Customer Service Performance Dashboard ExampleWant this? Start your free trial.
Customer Service Performance Dashboard Purpose: Monitor the ticket backlog and prioritize workload.
Who is a Customer Service Performance Dashboard for? Customer Service team leaders.
Why is a Customer Service Performance Dashboard useful? Customer service teams work together to deliver the best customer experience. Their success is linked to how quickly and effectively they attend to your customers’ needs. As a customer service manager, you are responsible for monitoring and maintaining your team’s happiness, while they focus on delighting your customers. You want to be able to identify what may be holding you back and improve it before it paralyzes your activity.
This team efficiency dashboard includes key customer success performance metrics to help you assess how well you work as a team. You’ll be able to quickly identify alarming trends such as backlog levels getting out of control or an increase in unsolved urgent tickets. Once you know where the problem is, you can take action and help your team prioritize their workload.
For an all-encompassing view of your customer care activity, you could start with this Customer Service dashboard.
What Customer Service Performance metrics does it contain? Performance may be an intimidating concept, but, in this context, it only comes down to tracking how much work your team has on their plate (workload) and how fast they can go through it (efficiency) to get a clear snapshot of where you need to optimize.
Scenario 1: Is your team managing to solve the influx of tickets for any given time, but your backlog is increasing?
Action: Get reinforcements–your team is overloaded. They are just managing to clear daily workload, but backlog is piling up. This will both impact customer and team satisfaction, so act fast.

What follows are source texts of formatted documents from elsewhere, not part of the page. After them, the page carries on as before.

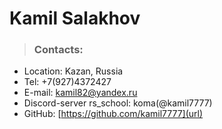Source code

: # Kamil Salakhov 
> ### Contacts: 
* Location: Kazan, Russia
* Tel: +7(927)4372427
* E-mail: kamil82@yandex.ru
* Discord-server rs_school: koma(@kamil7777)
* GitHub: [https://github.com/kamil7777](url)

You’ll also want to have an overview of how the workload is distributed and understand their severity based on their priority. This will help you set priorities and rethink your workflow to make sure you hit your team goals. For example:
Scenario 2: Is the majority of your unsolved tickets urgent?
Action: Prioritize these tickets and deploy extra team members to get them solved as soon as possible.The longer they remain unsolved the more unhappy your customers will grow. If it’s due to some technical fault or bug, you’d be better off letting your customers know that you are focusing your efforts on getting it sorted. This will take some pressure off your team and keep the influx of urgent tickets under control, while still having your customers’ best interests in mind.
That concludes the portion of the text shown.